*PROVIDED INFORMATION*.

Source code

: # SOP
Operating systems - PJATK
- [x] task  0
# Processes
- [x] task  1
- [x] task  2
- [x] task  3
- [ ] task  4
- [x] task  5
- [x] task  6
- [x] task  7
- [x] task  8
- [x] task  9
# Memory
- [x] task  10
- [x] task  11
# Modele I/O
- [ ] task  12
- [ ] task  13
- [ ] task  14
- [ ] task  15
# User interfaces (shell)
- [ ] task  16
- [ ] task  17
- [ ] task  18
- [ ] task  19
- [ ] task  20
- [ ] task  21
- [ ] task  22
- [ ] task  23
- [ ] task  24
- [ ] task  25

*TASK GOAL*.
Return, without any change, the lines from the one holding "# User interfaces (shell)" through the end of the listing, and only those.

*TASK SOLUTION*.
# User interfaces (shell)
- [ ] task  16
- [ ] task  17
- [ ] task  18
- [ ] task  19
- [ ] task  20
- [ ] task  21
- [ ] task  22
- [ ] task  23
- [ ] task  24
- [ ] task  25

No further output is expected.